LES TRIBULATIONS D'UN CHINOIS EN CHINE est un film réalisé par Philippe de Broca.
Le scénario est écrit par Daniel Boulanger, d'après le roman de Jules Verne. La photographie est signée Edmond Séchan. La musique est composée par Georges Delerue.
Dans les rôles principaux, on trouve : Jean-Paul Belmondo (Arthur Lempereur), Jean Rochefort (Léon), Ursula Andress (Alexandrine Pinardel), Maria Pacôme (Suzy Ponchabert), Valérie Lagrange (Alice Ponchabert), Jess Hahn (Cornélius Ponchabert), Paul Preboist (Cornac), Mario David (Roquentin), Darry Cowl (Biscoton), Valéry Inkijinoff (Mr. Goh).
Arthur Lempereur
(Jean-Paul Belmondo)
Jeune milliardaire blasé et oisif, Arthur Lempereur multiplie les tentatives de suicide pour tromper son ennui. Sa belle famille, les Ponchabert, compte sur une croisière en Orient pour lui rendre le goût de vivre. Mais à Honk Kong où son yacht est ancré, son fondé de pouvoir, Biscoton, lui annonce qu'il est ruiné suite à un crack boursier.
Mr. Goh
(Valéry Inkijinoff)
A nouveau désespéré, Arthur songe à se pendre lorsque son précepteur, Mr. Goh, l'engage à penser à ce qu'il laissera de son passage sur terre. Le jeune homme contracte alors une exorbitante assurance-vie au profit de sa fiancée, Alice, et de lui-même. En échange, Mr. Goh lui promet une mort douce au moment où il s'y attendra le moins d'ici à la fin du mois, et ce, afin qu'il profite pleinement de ses derniers jours.
Arthur et Léon
(Jean-Paul Belmondo et Jean Rochefort)
Victime d'étranges accidents et se croyant traqué par deux hommes qu'il prend pour des tueurs à la solde de Goh, Arthur prend peur et la fuite en compagnie de son fidèle valet, Léon. C'est alors qu'il rencontre la ravissante Alexandrine Pinardel.
Alexandrine Pinardel
(Ursula Andress)
Cette jeune ethnologue finance ses études en s'effeuillant dans un cabaret et ôte à Arthur l'envie d'en finir. Avec Léon, il part alors à la recherche de Mr. Goh, parti méditer dans un temple au sommet de l'Himalaya, pour annuler leur pacte.
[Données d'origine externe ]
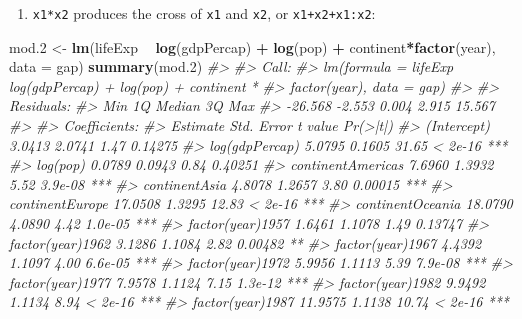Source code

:\documentclass[
]{book}
\newenvironment{Shaded}{\begin{snugshade}}{\end{snugshade}}
\newcommand{\CommentTok}[1]{\textcolor[rgb]{0.56,0.35,0.01}{\textit{#1}}}
\newcommand{\DataTypeTok}[1]{\textcolor[rgb]{0.13,0.29,0.53}{#1}}
\newcommand{\FloatTok}[1]{\textcolor[rgb]{0.00,0.00,0.81}{#1}}
\newcommand{\KeywordTok}[1]{\textcolor[rgb]{0.13,0.29,0.53}{\textbf{#1}}}
\newcommand{\NormalTok}[1]{#1}
\newcommand{\OperatorTok}[1]{\textcolor[rgb]{0.81,0.36,0.00}{\textbf{#1}}}
\newcommand{\StringTok}[1]{\textcolor[rgb]{0.31,0.60,0.02}{#1}}
\providecommand{\tightlist}{%
  \setlength{\itemsep}{0pt}\setlength{\parskip}{0pt}}
\begin{document}
\begin{enumerate}
\def\labelenumi{\arabic{enumi}.}
\setcounter{enumi}{1}
\tightlist
\item
  \texttt{x1*x2} produces the cross of \texttt{x1} and \texttt{x2}, or \texttt{x1+x2+x1:x2}:
\end{enumerate}

\begin{Shaded}
\begin{Highlighting}[]
\NormalTok{mod}\FloatTok{.2}\NormalTok{ <-}\StringTok{ }\KeywordTok{lm}\NormalTok{(lifeExp }\OperatorTok{~}\StringTok{ }\KeywordTok{log}\NormalTok{(gdpPercap) }\OperatorTok{+}\StringTok{ }\KeywordTok{log}\NormalTok{(pop) }\OperatorTok{+}\StringTok{ }\NormalTok{continent}\OperatorTok{*}\KeywordTok{factor}\NormalTok{(year), }\DataTypeTok{data =}\NormalTok{ gap)}
\KeywordTok{summary}\NormalTok{(mod}\FloatTok{.2}\NormalTok{)}
\CommentTok{#> }
\CommentTok{#> Call:}
\CommentTok{#> lm(formula = lifeExp ~ log(gdpPercap) + log(pop) + continent * }
\CommentTok{#>     factor(year), data = gap)}
\CommentTok{#> }
\CommentTok{#> Residuals:}
\CommentTok{#>     Min      1Q  Median      3Q     Max }
\CommentTok{#> -26.568  -2.553   0.004   2.915  15.567 }
\CommentTok{#> }
\CommentTok{#> Coefficients:}
\CommentTok{#>                                    Estimate Std. Error t value Pr(>|t|)    }
\CommentTok{#> (Intercept)                          3.0413     2.0741    1.47  0.14275    }
\CommentTok{#> log(gdpPercap)                       5.0795     0.1605   31.65  < 2e-16 ***}
\CommentTok{#> log(pop)                             0.0789     0.0943    0.84  0.40251    }
\CommentTok{#> continentAmericas                    7.6960     1.3932    5.52  3.9e-08 ***}
\CommentTok{#> continentAsia                        4.8078     1.2657    3.80  0.00015 ***}
\CommentTok{#> continentEurope                     17.0508     1.3295   12.83  < 2e-16 ***}
\CommentTok{#> continentOceania                    18.0790     4.0890    4.42  1.0e-05 ***}
\CommentTok{#> factor(year)1957                     1.6461     1.1078    1.49  0.13747    }
\CommentTok{#> factor(year)1962                     3.1286     1.1084    2.82  0.00482 ** }
\CommentTok{#> factor(year)1967                     4.4392     1.1097    4.00  6.6e-05 ***}
\CommentTok{#> factor(year)1972                     5.9956     1.1113    5.39  7.9e-08 ***}
\CommentTok{#> factor(year)1977                     7.9578     1.1124    7.15  1.3e-12 ***}
\CommentTok{#> factor(year)1982                     9.9492     1.1134    8.94  < 2e-16 ***}
\CommentTok{#> factor(year)1987                    11.9575     1.1138   10.74  < 2e-16 ***}

\end{Highlighting}
\end{Shaded}
\end{document}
Suzy, Cornélius et Alice Ponchabert
(Maria Pacôme, Jess Hahn et Valérie Lagrange)
Après un voyage mouvementé, ils rentrent à Honk Kong dont Goh n'est en vérité jamais parti et qui avoue à Arthur n'avoir jamais engagé de tueurs et qui est ravi que le jeune homme ait trouvé l'amour et le goût de vivre. Cependant, Suzy Ponchabert entend bien toucher le magot de l'assurance-vie et paie les services d'un célèbre assassin et de ses sbires pour éliminer son presque gendre.
Alexandrine et Arthur
Cornac et Roqentin, les deux hommes suivant Arthur ayant entretemps pu se présenter à lui comme deux gardes du corps de la compagnie d'assurances, suivent le milliardaire, Léon et Alexandrine dans une folle cavale à travers les Mers du Sud, bravant mille dangers pour échapper à une nuée de tueurs et de leur chef.
Arthur, Cornac et Roquentin
(Jean-Paul Belmondo, Paul Preboist et Mario David)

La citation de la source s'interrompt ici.